This man definitely gets hot and bothered when drunk, but has no idea what he’s feeling or what to do about it, so he usually just goes to bed.  If the builder is romancing him, though?  The builder will definitely need to initiate things, but from there a now-uninhibited Qi goes off, following any and every instinct he can that the builder will allow.  He wants to try everything with them, for science of course.  
Unsuur
Regular Unsuur is honest, if a bit stoic.  Drunk Unsuur is too honest, and still kinda stoic.  As soon as he has a thought, he’s saying it, no filter.  It doesn't matter who he is talking to or what he is saying, he’s gonna let loose with whatever he’s thinking.  “Hey Cooper, why do you talk so much?  Like, you talk a lot.  Going on and on, kind of like I am now.  Why do you do that?”
“Unsuur, are you drunk?”
“Yeah.  Oh.  Builder, can I make love to you until you’re breathless and destroyed and the only word you know is my name?  I think you’d be really beautiful like that”

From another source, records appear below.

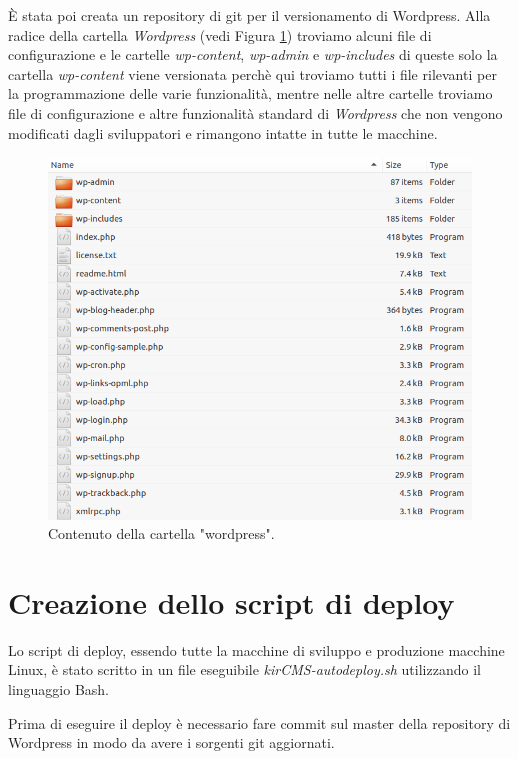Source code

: È stata poi creata un repository di git per il versionamento di Wordpress. 
Alla radice della cartella \emph{Wordpress} (vedi Figura \ref{fig:wptree}) troviamo alcuni file di configurazione e le cartelle \emph{wp-content}, \emph{wp-admin} e \emph{wp-includes}\cite{WPDIR} di queste solo la
cartella \emph{wp-content} viene versionata perchè qui troviamo tutti i file rilevanti per la programmazione delle varie funzionalità, mentre nelle
altre cartelle troviamo file di configurazione e altre funzionalità standard di \emph{Wordpress} che non vengono modificati dagli sviluppatori
e rimangono intatte in tutte le macchine.

\begin{figure}
  \includegraphics[width=\textwidth]{figure/wpfolder.png}
  \caption{Contenuto della cartella "wordpress".}
  \label{fig:wptree}
\end{figure}

\section{Creazione dello script di deploy}
Lo script di deploy, essendo tutte la macchine di sviluppo e produzione macchine Linux, è stato scritto in un file eseguibile
\emph{kirCMS-autodeploy.sh} utilizzando il linguaggio Bash.

Prima di eseguire il deploy è necessario fare commit sul master della repository di Wordpress in modo da avere i sorgenti git aggiornati.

“Unsuur, we’re in public! Everyone can hear you right now.”
“Oh, yeah.  We should probably go home before doing that.  Pretty sure having sex in public is a crime.”
Aside from shamelessly flirting with the builder, Unsuur would also just wax philosophical to all the town pets in some corner of the saloon.  None of the other drunks there could keep up with his train of thought, but he doesn’t let that stop him.  Now Macchiato’s third eye is open, and he’s considering joining the civil corps under Captain.
I hope you guys enjoyed the headcanons! Let me know if you want to see the bachelorettes too! Yan has dialogue in the game about "mixing yakmel milk and catnip" so if y'all want any other headcanon posts, intoxicated or otherwise, let me know!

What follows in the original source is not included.